The first stage took me across the fertile, hilly farmland of French speaking Switzerland. A storm darkened the sky over the Jura in the distance. The contrast was shocking: the wooded slopes and grey sky in the distance seemed oddly detached from the clear blue over the hamlets and neatly tended fields of the canton of Vaud.

A road runs along the line dividing the two worlds. At Montricher, where I reached this road, and at L’Isle to the north where I began my ascent, one side is Vaudois hamlet with fields and vineyards. The other side is wooded, empty, and steep. I climbed 700m on a steep, narrow road and saw no one but a family of hikers. The forest turned from hardwood to evergreen, then vanished into alpine meadow and herds of cattle.

After you climb 700m into emptiness, you find the Buvette de Chatel. A less inspiring bar is hard to imagine: a low, stone building full of the smell of cow, no potable running water and barely electricity. But in the summer, it’s a marvellous place to enjoy a bottle of sparkling apple cider and look out over the meadows.

My legs at last forgave me for the climb into the Jura, I finished my cider, and began my descent into the Vallée de Joux. I did not pedal until I reached the bottom, but rode the brakes incessantly or found myself going 60km/h down roads safe at 30km/h.
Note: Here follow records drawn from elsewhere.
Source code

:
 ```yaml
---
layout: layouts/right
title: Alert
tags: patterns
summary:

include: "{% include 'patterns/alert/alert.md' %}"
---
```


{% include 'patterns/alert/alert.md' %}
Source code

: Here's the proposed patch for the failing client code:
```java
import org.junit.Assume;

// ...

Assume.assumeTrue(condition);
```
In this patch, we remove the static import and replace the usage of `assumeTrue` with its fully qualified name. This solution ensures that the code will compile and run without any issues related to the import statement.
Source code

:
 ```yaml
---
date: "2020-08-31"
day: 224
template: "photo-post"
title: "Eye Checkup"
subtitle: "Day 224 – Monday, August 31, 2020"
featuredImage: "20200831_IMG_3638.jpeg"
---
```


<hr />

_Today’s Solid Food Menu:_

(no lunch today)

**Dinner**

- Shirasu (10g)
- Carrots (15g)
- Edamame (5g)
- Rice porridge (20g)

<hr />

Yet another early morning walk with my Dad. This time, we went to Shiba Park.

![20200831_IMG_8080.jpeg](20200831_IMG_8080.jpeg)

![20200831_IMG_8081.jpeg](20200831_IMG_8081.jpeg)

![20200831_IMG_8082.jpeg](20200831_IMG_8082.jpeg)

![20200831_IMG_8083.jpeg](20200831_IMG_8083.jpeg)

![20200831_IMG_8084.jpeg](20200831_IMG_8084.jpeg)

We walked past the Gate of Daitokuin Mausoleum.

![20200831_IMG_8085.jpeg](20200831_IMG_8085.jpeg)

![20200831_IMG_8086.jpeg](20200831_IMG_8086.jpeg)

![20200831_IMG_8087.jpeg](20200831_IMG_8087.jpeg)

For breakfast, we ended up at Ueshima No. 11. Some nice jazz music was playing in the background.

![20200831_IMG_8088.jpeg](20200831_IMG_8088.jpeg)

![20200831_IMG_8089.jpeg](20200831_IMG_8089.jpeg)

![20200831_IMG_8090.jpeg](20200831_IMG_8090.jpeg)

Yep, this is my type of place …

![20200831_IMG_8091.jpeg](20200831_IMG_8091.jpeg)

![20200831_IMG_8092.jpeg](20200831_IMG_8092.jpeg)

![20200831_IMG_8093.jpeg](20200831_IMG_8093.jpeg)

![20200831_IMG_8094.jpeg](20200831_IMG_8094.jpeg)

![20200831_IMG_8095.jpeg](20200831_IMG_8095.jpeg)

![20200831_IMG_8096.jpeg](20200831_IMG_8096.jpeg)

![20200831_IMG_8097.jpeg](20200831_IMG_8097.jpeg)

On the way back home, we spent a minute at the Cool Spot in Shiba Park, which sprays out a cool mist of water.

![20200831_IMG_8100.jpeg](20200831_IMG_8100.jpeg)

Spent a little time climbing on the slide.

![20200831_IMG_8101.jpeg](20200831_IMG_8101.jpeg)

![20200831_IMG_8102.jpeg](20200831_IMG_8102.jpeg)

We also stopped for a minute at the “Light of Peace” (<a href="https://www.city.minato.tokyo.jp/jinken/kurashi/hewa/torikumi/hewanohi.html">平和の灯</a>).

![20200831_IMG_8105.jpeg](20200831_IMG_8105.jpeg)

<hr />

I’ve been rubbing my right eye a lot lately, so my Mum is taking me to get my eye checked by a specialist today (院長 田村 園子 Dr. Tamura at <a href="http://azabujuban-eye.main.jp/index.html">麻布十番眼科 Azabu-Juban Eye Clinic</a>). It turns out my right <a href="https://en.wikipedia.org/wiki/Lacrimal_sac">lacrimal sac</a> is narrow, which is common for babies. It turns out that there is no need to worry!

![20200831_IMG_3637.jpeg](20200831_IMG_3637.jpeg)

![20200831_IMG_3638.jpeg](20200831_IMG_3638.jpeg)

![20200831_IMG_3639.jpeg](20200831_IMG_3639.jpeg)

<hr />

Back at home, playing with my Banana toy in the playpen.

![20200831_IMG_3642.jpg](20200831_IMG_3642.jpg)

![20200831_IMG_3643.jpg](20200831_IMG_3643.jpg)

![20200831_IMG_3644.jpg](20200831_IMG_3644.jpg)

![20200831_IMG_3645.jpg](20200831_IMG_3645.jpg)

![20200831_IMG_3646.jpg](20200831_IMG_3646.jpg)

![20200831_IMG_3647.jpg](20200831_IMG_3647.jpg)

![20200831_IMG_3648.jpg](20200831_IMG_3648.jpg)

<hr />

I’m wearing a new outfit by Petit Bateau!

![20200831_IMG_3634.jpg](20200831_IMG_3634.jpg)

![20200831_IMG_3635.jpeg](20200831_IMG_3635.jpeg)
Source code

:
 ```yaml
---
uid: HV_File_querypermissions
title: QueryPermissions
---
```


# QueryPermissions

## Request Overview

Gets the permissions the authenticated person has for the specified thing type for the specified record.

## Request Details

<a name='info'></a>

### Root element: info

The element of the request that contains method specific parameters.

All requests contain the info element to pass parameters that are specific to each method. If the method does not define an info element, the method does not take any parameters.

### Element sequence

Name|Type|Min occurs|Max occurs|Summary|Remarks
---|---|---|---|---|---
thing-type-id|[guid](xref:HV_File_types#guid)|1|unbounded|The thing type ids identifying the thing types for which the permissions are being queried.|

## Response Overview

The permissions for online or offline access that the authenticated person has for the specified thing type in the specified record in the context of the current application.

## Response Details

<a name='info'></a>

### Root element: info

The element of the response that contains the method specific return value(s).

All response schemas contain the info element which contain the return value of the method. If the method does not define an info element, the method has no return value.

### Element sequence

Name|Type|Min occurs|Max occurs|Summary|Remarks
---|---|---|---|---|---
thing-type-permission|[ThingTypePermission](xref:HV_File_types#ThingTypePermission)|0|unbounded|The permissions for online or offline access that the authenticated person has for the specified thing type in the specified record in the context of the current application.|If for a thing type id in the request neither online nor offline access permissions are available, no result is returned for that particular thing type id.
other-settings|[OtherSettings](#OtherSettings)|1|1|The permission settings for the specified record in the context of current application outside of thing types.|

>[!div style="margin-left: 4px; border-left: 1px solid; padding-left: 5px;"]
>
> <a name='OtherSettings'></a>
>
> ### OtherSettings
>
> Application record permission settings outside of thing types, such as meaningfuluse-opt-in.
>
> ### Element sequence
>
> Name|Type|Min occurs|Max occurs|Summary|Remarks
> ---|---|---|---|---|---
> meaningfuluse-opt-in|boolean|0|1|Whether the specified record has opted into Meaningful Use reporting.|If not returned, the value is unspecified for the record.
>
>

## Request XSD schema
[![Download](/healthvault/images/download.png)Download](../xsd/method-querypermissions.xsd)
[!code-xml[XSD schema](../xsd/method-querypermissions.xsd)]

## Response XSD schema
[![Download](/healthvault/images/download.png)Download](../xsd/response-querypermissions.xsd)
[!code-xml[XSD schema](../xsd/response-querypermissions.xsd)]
The pasture roads merge onto the main car road across the Jura, less steep, better paved, and less scenic, and I took this all the way to the northernmost town of the Vallée de Joux, Le Pont.

Most names in Europe were vulgarizations of Latin names. Often the Latin meant something comprehensible, but the meaning vanished long ago. All the villages of the Vallée do Joux are named in French: Le Pont (The Bridge) contains no bridge, but is itself a land bridge between the main lake stretching south and a smaller lake to the north; L’Abbaye (The Abbey) sports a tower and a reconstructed gothic arch of a 12th century cloister; Vers-Chez-Aron and Vers-Chez-Grosjean (By-Aron’s-Place and By-Fat-John’s-Place) conjure images of redneck directions past the site of Aunt Nelly’s barn; Le Revers (The Switchback) does indeed have a switchback in the old road; I can only conjecture how La Brasserie (The Restaurant) got its name.

From the inside, the Jura seem low, friendly mountains, their peaks no more than 500m above the lake, in stark contrast to their looming aspect as seen from Vaud. The valley is a quiet, even a backwards, place, with some agriculture, no particular industry. Signs for ski and luge rental, for ski lifts, for cross country skiing paths reveal its livelihood: winter sports.

But on a summer Saturday, the valley’s population was gathered along the lake. I exchanged greetings with strollers and hikers and swimmers as I biked slowly down the footpath on the eastern shore. The path ends at Bas de Bioux and Bioux Dessus (Bottom Bioux and Bioux-Up-Thar), where I returned to the main road, an almost disturbingly straight expanse. Rarely have I seen a road so straight in Switzerland. It ran straight south, it became the Swiss national bike route 7 for a while, and then the bike route turned east, and I did not. The first notion I had of this was when I reached customs at the French border.

Swiss customs was entirely empty. Two young men sat in the French customs office browsing the Internet. I tapped on the window and dragged them away from their computers long enough to ask if I were still on the road to Nyon. Yes, they said, keep going straight until you reach La Cure. By this time the storm I had seen earlier had changed its mind, recrossed the Jura, and was looming threateningly over the road ahead. My map claimed La Cure had a Swiss railway station, so I set out to beat the storm to the train.

The road continued, horribly straight, disturbingly straight, to La Cure. There two somber, uniformed men solemnly waved drivers through Swiss customs, then pointed off to the left. There it was, a tiny station and narrow-gauge railway track on the French side of customs.

I caught the train five minutes later, and as we pulled out, the storm finally began.